- _WHAT YOU SHOULD DO_: Scan the data for "name" and copy the lines it appears in.

Document images with source code
____
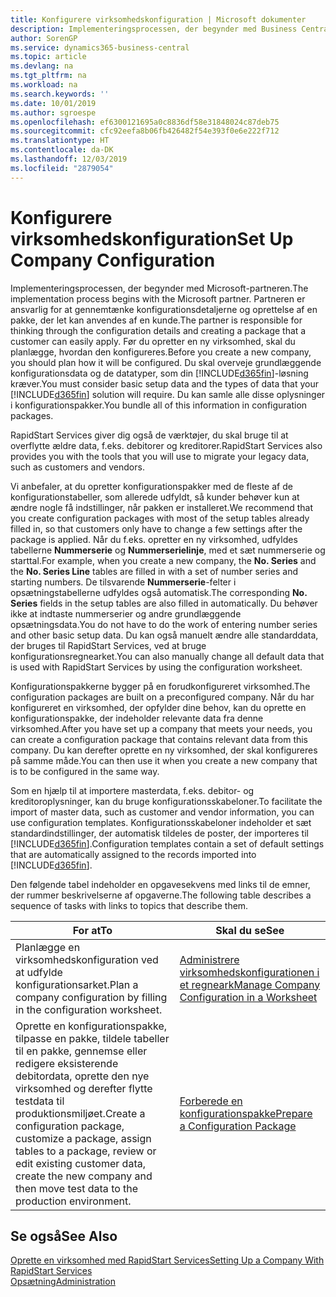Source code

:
 ```yaml
---
title: Konfigurere virksomhedskonfiguration | Microsoft dokumenter
description: Implementeringsprocessen, der begynder med Business Central-løsningen, kræver. Du kan samle alle disse oplysninger i konfigurationspakker.
author: SorenGP
ms.service: dynamics365-business-central
ms.topic: article
ms.devlang: na
ms.tgt_pltfrm: na
ms.workload: na
ms.search.keywords: ''
ms.date: 10/01/2019
ms.author: sgroespe
ms.openlocfilehash: ef6300121695a0c8836df58e31848024c87deb75
ms.sourcegitcommit: cfc92eefa8b06fb426482f54e393f0e6e222f712
ms.translationtype: HT
ms.contentlocale: da-DK
ms.lasthandoff: 12/03/2019
ms.locfileid: "2879054"
---
```

# <a name="set-up-company-configuration"></a><span data-ttu-id="c15c2-104">Konfigurere virksomhedskonfiguration</span><span class="sxs-lookup"><span data-stu-id="c15c2-104">Set Up Company Configuration</span></span>
<span data-ttu-id="c15c2-105">Implementeringsprocessen, der begynder med Microsoft-partneren.</span><span class="sxs-lookup"><span data-stu-id="c15c2-105">The implementation process begins with the Microsoft partner.</span></span> <span data-ttu-id="c15c2-106">Partneren er ansvarlig for at gennemtænke konfigurationsdetaljerne og oprettelse af en pakke, der let kan anvendes af en kunde.</span><span class="sxs-lookup"><span data-stu-id="c15c2-106">The partner is responsible for thinking through the configuration details and creating a package that a customer can easily apply.</span></span> <span data-ttu-id="c15c2-107">Før du opretter en ny virksomhed, skal du planlægge, hvordan den konfigureres.</span><span class="sxs-lookup"><span data-stu-id="c15c2-107">Before you create a new company, you should plan how it will be configured.</span></span> <span data-ttu-id="c15c2-108">Du skal overveje grundlæggende konfigurationsdata og de datatyper, som din [!INCLUDE[d365fin](includes/d365fin_md.md)]-løsning kræver.</span><span class="sxs-lookup"><span data-stu-id="c15c2-108">You must consider basic setup data and the types of data that your [!INCLUDE[d365fin](includes/d365fin_md.md)] solution will require.</span></span> <span data-ttu-id="c15c2-109">Du kan samle alle disse oplysninger i konfigurationspakker.</span><span class="sxs-lookup"><span data-stu-id="c15c2-109">You bundle all of this information in configuration packages.</span></span>

<span data-ttu-id="c15c2-110">RapidStart Services giver dig også de værktøjer, du skal bruge til at overflytte ældre data, f.eks. debitorer og kreditorer.</span><span class="sxs-lookup"><span data-stu-id="c15c2-110">RapidStart Services also provides you with the tools that you will use to migrate your legacy data, such as customers and vendors.</span></span>  

<span data-ttu-id="c15c2-111">Vi anbefaler, at du opretter konfigurationspakker med de fleste af de konfigurationstabeller, som allerede udfyldt, så kunder behøver kun at ændre nogle få indstillinger, når pakken er installeret.</span><span class="sxs-lookup"><span data-stu-id="c15c2-111">We recommend that you create configuration packages with most of the setup tables already filled in, so that customers only have to change a few settings after the package is applied.</span></span> <span data-ttu-id="c15c2-112">Når du f.eks. opretter en ny virksomhed, udfyldes tabellerne **Nummerserie** og **Nummerserielinje**, med et sæt nummerserie og starttal.</span><span class="sxs-lookup"><span data-stu-id="c15c2-112">For example, when you create a new company, the **No. Series** and the **No. Series Line** tables are filled in with a set of number series and starting numbers.</span></span> <span data-ttu-id="c15c2-113">De tilsvarende **Nummerserie**-felter i opsætningstabellerne udfyldes også automatisk.</span><span class="sxs-lookup"><span data-stu-id="c15c2-113">The corresponding **No. Series** fields in the setup tables are also filled in automatically.</span></span> <span data-ttu-id="c15c2-114">Du behøver ikke at indtaste nummerserier og andre grundlæggende opsætningsdata.</span><span class="sxs-lookup"><span data-stu-id="c15c2-114">You do not have to do the work of entering number series and other basic setup data.</span></span> <span data-ttu-id="c15c2-115">Du kan også manuelt ændre alle standarddata, der bruges til RapidStart Services, ved at bruge konfigurationsregnearket.</span><span class="sxs-lookup"><span data-stu-id="c15c2-115">You can also manually change all default data that is used with RapidStart Services by using the configuration worksheet.</span></span>  

<span data-ttu-id="c15c2-116">Konfigurationspakkerne bygger på en forudkonfigureret virksomhed.</span><span class="sxs-lookup"><span data-stu-id="c15c2-116">The configuration packages are built on a preconfigured company.</span></span> <span data-ttu-id="c15c2-117">Når du har konfigureret en virksomhed, der opfylder dine behov, kan du oprette en konfigurationspakke, der indeholder relevante data fra denne virksomhed.</span><span class="sxs-lookup"><span data-stu-id="c15c2-117">After you have set up a company that meets your needs, you can create a configuration package that contains relevant data from this company.</span></span> <span data-ttu-id="c15c2-118">Du kan derefter oprette en ny virksomhed, der skal konfigureres på samme måde.</span><span class="sxs-lookup"><span data-stu-id="c15c2-118">You can then use it when you create a new company that is to be configured in the same way.</span></span>  

<span data-ttu-id="c15c2-119">Som en hjælp til at importere masterdata, f.eks. debitor- og kreditoroplysninger, kan du bruge konfigurationsskabeloner.</span><span class="sxs-lookup"><span data-stu-id="c15c2-119">To facilitate the import of master data, such as customer and vendor information, you can use configuration templates.</span></span> <span data-ttu-id="c15c2-120">Konfigurationsskabeloner indeholder et sæt standardindstillinger, der automatisk tildeles de poster, der importeres til [!INCLUDE[d365fin](includes/d365fin_md.md)].</span><span class="sxs-lookup"><span data-stu-id="c15c2-120">Configuration templates contain a set of default settings that are automatically assigned to the records imported into [!INCLUDE[d365fin](includes/d365fin_md.md)].</span></span>

<span data-ttu-id="c15c2-121">Den følgende tabel indeholder en opgavesekvens med links til de emner, der rummer beskrivelserne af opgaverne.</span><span class="sxs-lookup"><span data-stu-id="c15c2-121">The following table describes a sequence of tasks with links to topics that describe them.</span></span>

|<span data-ttu-id="c15c2-122">**For at**</span><span class="sxs-lookup"><span data-stu-id="c15c2-122">**To**</span></span>|<span data-ttu-id="c15c2-123">**Skal du se**</span><span class="sxs-lookup"><span data-stu-id="c15c2-123">**See**</span></span>|  
|------------|-------------|  
|<span data-ttu-id="c15c2-124">Planlægge en virksomhedskonfiguration ved at udfylde konfigurationsarket.</span><span class="sxs-lookup"><span data-stu-id="c15c2-124">Plan a company configuration by filling in the configuration worksheet.</span></span>|[<span data-ttu-id="c15c2-125">Administrere virksomhedskonfigurationen i et regneark</span><span class="sxs-lookup"><span data-stu-id="c15c2-125">Manage Company Configuration in a Worksheet</span></span>](admin-how-to-manage-company-configuration-in-a-worksheet.md)|  
|<span data-ttu-id="c15c2-126">Oprette en konfigurationspakke, tilpasse en pakke, tildele tabeller til en pakke, gennemse eller redigere eksisterende debitordata, oprette den nye virksomhed og derefter flytte testdata til produktionsmiljøet.</span><span class="sxs-lookup"><span data-stu-id="c15c2-126">Create a configuration package, customize a package, assign tables to a package, review or edit existing customer data, create the new company and then move test data to the production environment.</span></span>|[<span data-ttu-id="c15c2-127">Forberede en konfigurationspakke</span><span class="sxs-lookup"><span data-stu-id="c15c2-127">Prepare a Configuration Package</span></span>](admin-how-to-prepare-a-configuration-package.md)| 

## <a name="see-also"></a><span data-ttu-id="c15c2-128">Se også</span><span class="sxs-lookup"><span data-stu-id="c15c2-128">See Also</span></span>  
[<span data-ttu-id="c15c2-129">Oprette en virksomhed med RapidStart Services</span><span class="sxs-lookup"><span data-stu-id="c15c2-129">Setting Up a Company With RapidStart Services</span></span>](admin-set-up-a-company-with-rapidstart.md)  
[<span data-ttu-id="c15c2-130">Opsætning</span><span class="sxs-lookup"><span data-stu-id="c15c2-130">Administration</span></span>](admin-setup-and-administration.md)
____
- _REPLY TO THE EXERCISE_:
# <a name="set-up-company-configuration"></a><span data-ttu-id="c15c2-104">Konfigurere virksomhedskonfiguration</span><span class="sxs-lookup"><span data-stu-id="c15c2-104">Set Up Company Configuration</span></span>
## <a name="see-also"></a><span data-ttu-id="c15c2-128">Se også</span><span class="sxs-lookup"><span data-stu-id="c15c2-128">See Also</span></span>  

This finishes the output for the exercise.